Would you please output, word for word, the span of the listing below that opens on the line containing "(-0.605000,0.980000,-0.772200) -- (-0.525312,0.980000,-0.691763)" and closes on the line containing "(-0.605000,1.201250,-0.697613) -- (-0.525313,1.201250,-0.624945)"? Include both ends and nothing more.

++++ Dataset records ++++

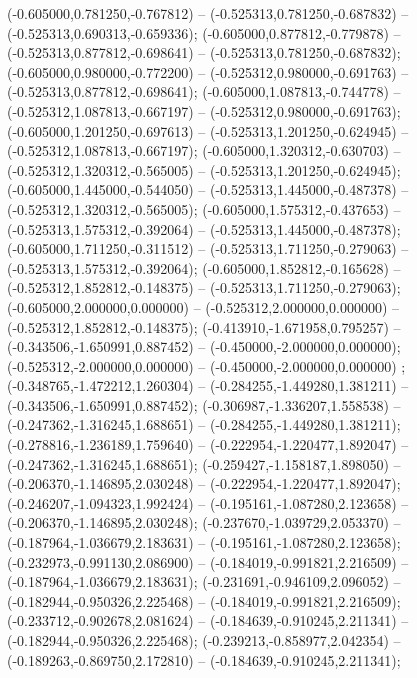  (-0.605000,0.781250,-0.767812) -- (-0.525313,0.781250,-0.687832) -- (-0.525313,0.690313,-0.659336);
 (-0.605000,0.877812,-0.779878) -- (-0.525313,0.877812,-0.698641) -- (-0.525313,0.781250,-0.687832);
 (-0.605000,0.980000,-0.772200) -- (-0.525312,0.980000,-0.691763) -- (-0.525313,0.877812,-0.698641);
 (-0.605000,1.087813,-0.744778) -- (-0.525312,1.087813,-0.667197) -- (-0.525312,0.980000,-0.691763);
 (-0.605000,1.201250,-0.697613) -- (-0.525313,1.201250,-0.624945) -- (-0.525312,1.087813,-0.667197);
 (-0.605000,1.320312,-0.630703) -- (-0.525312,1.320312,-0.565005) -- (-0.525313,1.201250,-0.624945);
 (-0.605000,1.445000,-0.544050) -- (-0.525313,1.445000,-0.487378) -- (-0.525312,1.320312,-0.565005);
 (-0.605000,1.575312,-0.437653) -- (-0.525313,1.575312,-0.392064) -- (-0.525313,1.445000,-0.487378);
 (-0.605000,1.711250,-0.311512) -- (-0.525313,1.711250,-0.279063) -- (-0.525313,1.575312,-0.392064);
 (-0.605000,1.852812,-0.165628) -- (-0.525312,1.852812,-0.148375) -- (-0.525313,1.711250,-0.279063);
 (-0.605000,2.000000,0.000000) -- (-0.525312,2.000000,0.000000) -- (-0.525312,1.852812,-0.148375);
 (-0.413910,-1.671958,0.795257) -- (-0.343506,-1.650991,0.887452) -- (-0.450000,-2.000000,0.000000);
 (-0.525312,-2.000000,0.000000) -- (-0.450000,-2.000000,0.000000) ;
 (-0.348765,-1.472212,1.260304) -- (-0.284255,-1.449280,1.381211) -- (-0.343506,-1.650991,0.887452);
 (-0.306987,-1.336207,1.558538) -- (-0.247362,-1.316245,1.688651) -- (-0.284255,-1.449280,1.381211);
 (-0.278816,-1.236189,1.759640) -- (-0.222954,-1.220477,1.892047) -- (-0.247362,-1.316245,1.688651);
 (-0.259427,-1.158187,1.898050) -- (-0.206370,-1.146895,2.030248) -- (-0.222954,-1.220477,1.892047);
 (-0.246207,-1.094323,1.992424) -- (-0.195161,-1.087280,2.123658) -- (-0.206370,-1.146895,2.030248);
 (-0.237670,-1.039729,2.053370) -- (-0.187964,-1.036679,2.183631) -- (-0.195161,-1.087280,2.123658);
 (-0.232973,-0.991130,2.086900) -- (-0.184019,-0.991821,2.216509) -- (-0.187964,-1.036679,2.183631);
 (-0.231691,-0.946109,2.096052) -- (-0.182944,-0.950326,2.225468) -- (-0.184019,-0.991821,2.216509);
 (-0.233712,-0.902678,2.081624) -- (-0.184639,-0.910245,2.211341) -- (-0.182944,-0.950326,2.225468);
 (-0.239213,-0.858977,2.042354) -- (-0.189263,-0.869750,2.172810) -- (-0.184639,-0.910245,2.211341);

++++
++++ Dataset records ++++

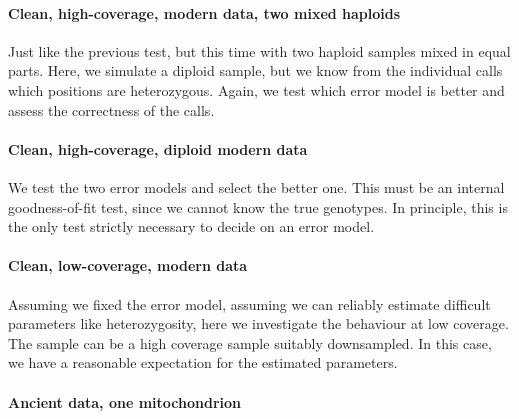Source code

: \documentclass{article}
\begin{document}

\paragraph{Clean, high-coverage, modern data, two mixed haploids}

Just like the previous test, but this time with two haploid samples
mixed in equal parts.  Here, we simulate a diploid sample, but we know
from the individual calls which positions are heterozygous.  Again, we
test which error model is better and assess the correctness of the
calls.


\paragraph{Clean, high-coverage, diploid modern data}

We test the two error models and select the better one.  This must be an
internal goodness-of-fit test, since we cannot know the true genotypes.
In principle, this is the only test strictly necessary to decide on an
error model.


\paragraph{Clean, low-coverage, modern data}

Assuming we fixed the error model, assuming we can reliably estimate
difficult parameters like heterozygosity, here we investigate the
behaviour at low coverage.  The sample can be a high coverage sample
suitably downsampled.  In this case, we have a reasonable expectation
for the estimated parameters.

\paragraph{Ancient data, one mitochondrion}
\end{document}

++++

## Exercise answer
 (-0.605000,0.980000,-0.772200) -- (-0.525312,0.980000,-0.691763) -- (-0.525313,0.877812,-0.698641);
 (-0.605000,1.087813,-0.744778) -- (-0.525312,1.087813,-0.667197) -- (-0.525312,0.980000,-0.691763);
 (-0.605000,1.201250,-0.697613) -- (-0.525313,1.201250,-0.624945) -- (-0.525312,1.087813,-0.667197);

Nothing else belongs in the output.